Research Shows Carbon Tax Would be Effective in Tackling Both Emissions and Income Inequality
The Green Party have welcomed the findings of an ESRI study using data from the Central Statistics Office’s Household Budget Survey which suggests that carbon tax would be effective in tackling both emissions and income inequality.
The study found that while carbon taxes tend to have a bigger impact on the spending power of poorer households, this impact can be corrected if the revenue raised is returned to households. This could be done either by giving a flat fee to households or through a targeted mechanism that would give more money to poorer households.
Green Party Leader Eamon Ryan TD: “We welcome the findings of this research, it supports what we’ve been saying on the issue. We hope that the report may address some of the concerns that raised by the public and that it will help inform the ongoing work of the Joint Oireachtas Committee in time to influence the budget in October.”

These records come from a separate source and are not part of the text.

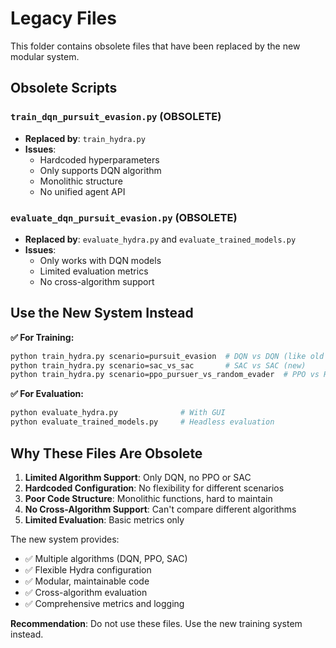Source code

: # Legacy Files

This folder contains obsolete files that have been replaced by the new modular system.

## Obsolete Scripts

### `train_dqn_pursuit_evasion.py` (OBSOLETE)
- **Replaced by**: `train_hydra.py`
- **Issues**: 
  - Hardcoded hyperparameters
  - Only supports DQN algorithm
  - Monolithic structure
  - No unified agent API

### `evaluate_dqn_pursuit_evasion.py` (OBSOLETE)
- **Replaced by**: `evaluate_hydra.py` and `evaluate_trained_models.py`
- **Issues**:
  - Only works with DQN models
  - Limited evaluation metrics
  - No cross-algorithm support

## Use the New System Instead

**✅ For Training:**
```bash
python train_hydra.py scenario=pursuit_evasion  # DQN vs DQN (like old script)
python train_hydra.py scenario=sac_vs_sac       # SAC vs SAC (new)
python train_hydra.py scenario=ppo_pursuer_vs_random_evader  # PPO vs Random (new)
```

**✅ For Evaluation:**
```bash
python evaluate_hydra.py              # With GUI
python evaluate_trained_models.py     # Headless evaluation
```

## Why These Files Are Obsolete

1. **Limited Algorithm Support**: Only DQN, no PPO or SAC
2. **Hardcoded Configuration**: No flexibility for different scenarios
3. **Poor Code Structure**: Monolithic functions, hard to maintain
4. **No Cross-Algorithm Support**: Can't compare different algorithms
5. **Limited Evaluation**: Basic metrics only

The new system provides:
- ✅ Multiple algorithms (DQN, PPO, SAC)
- ✅ Flexible Hydra configuration
- ✅ Modular, maintainable code
- ✅ Cross-algorithm evaluation
- ✅ Comprehensive metrics and logging

**Recommendation**: Do not use these files. Use the new training system instead.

“Climate change and wealth inequality are two of the biggest problems we face today, a well-planned carbon tax system could address both of these issues. We were the first party to suggest that any revenue generated by a carbon tax be returned directly to every household; the ESRI research shows that such an approach can have a positive impact on those suffering most from fuel poverty. It is a win-win solution, which puts a price on pollution but does not see those least able to afford the low carbon transition carrying the cost.”